— Source material —
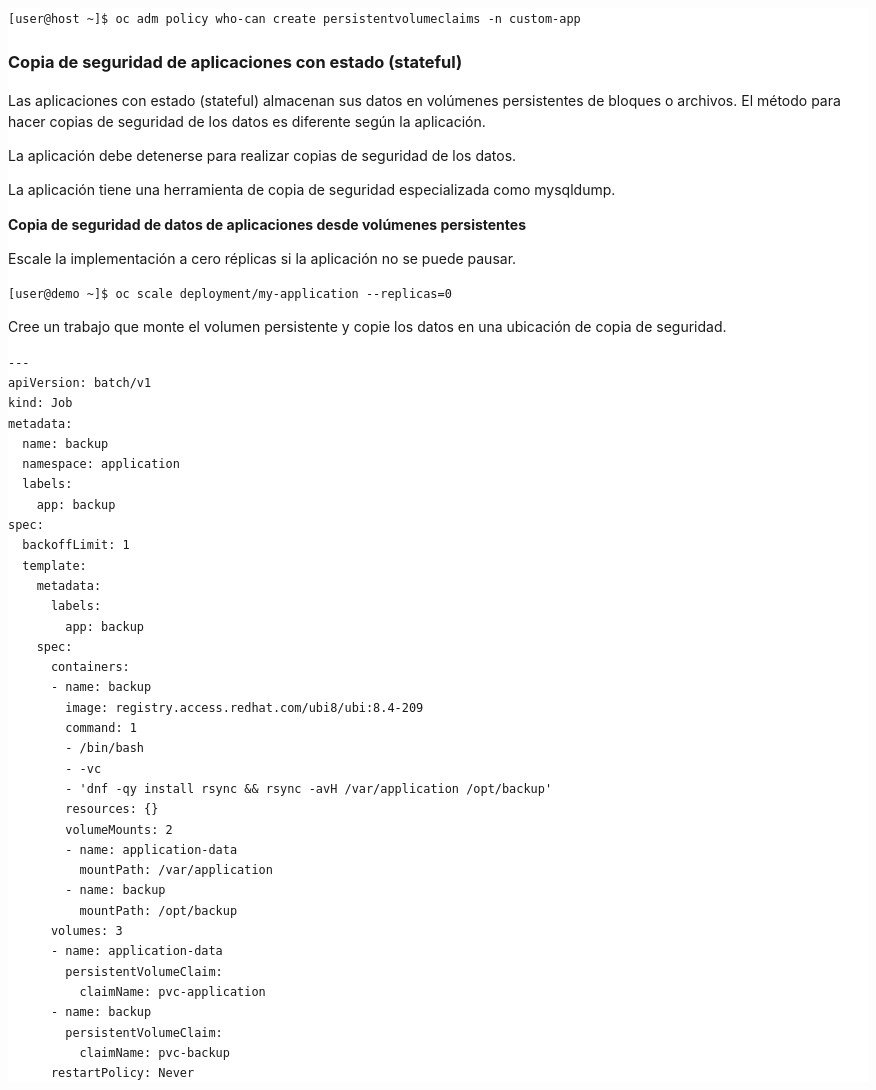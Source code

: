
 ```
[user@host ~]$ oc adm policy who-can create persistentvolumeclaims -n custom-app
```

### Copia de seguridad de aplicaciones con estado (stateful)

Las aplicaciones con estado (stateful) almacenan sus datos en volúmenes persistentes de bloques o archivos. El método para hacer copias de seguridad de los datos es diferente según la aplicación.

La aplicación debe detenerse para realizar copias de seguridad de los datos.

La aplicación tiene una herramienta de copia de seguridad especializada como mysqldump.

**Copia de seguridad de datos de aplicaciones desde volúmenes persistentes**

Escale la implementación a cero réplicas si la aplicación no se puede pausar.

```
[user@demo ~]$ oc scale deployment/my-application --replicas=0
```

Cree un trabajo que monte el volumen persistente y copie los datos en una ubicación de copia de seguridad.

```
---
apiVersion: batch/v1
kind: Job
metadata:
  name: backup
  namespace: application
  labels:
    app: backup
spec:
  backoffLimit: 1
  template:
    metadata:
      labels:
        app: backup
    spec:
      containers:
      - name: backup
        image: registry.access.redhat.com/ubi8/ubi:8.4-209
        command: 1
        - /bin/bash
        - -vc
        - 'dnf -qy install rsync && rsync -avH /var/application /opt/backup'
        resources: {}
        volumeMounts: 2
        - name: application-data
          mountPath: /var/application
        - name: backup
          mountPath: /opt/backup
      volumes: 3
      - name: application-data
        persistentVolumeClaim:
          claimName: pvc-application
      - name: backup
        persistentVolumeClaim:
          claimName: pvc-backup
      restartPolicy: Never
```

— Activity —
Apart from the pictures, set down all the entries above exactly.

— Solution for this exercise —
Source code

:
 ```
[user@host ~]$ oc adm policy who-can create persistentvolumeclaims -n custom-app
```

### Copia de seguridad de aplicaciones con estado (stateful)

Las aplicaciones con estado (stateful) almacenan sus datos en volúmenes persistentes de bloques o archivos. El método para hacer copias de seguridad de los datos es diferente según la aplicación.

La aplicación debe detenerse para realizar copias de seguridad de los datos.

La aplicación tiene una herramienta de copia de seguridad especializada como mysqldump.

**Copia de seguridad de datos de aplicaciones desde volúmenes persistentes**

Escale la implementación a cero réplicas si la aplicación no se puede pausar.

```
[user@demo ~]$ oc scale deployment/my-application --replicas=0
```

Cree un trabajo que monte el volumen persistente y copie los datos en una ubicación de copia de seguridad.

```
---
apiVersion: batch/v1
kind: Job
metadata:
  name: backup
  namespace: application
  labels:
    app: backup
spec:
  backoffLimit: 1
  template:
    metadata:
      labels:
        app: backup
    spec:
      containers:
      - name: backup
        image: registry.access.redhat.com/ubi8/ubi:8.4-209
        command: 1
        - /bin/bash
        - -vc
        - 'dnf -qy install rsync && rsync -avH /var/application /opt/backup'
        resources: {}
        volumeMounts: 2
        - name: application-data
          mountPath: /var/application
        - name: backup
          mountPath: /opt/backup
      volumes: 3
      - name: application-data
        persistentVolumeClaim:
          claimName: pvc-application
      - name: backup
        persistentVolumeClaim:
          claimName: pvc-backup
      restartPolicy: Never
```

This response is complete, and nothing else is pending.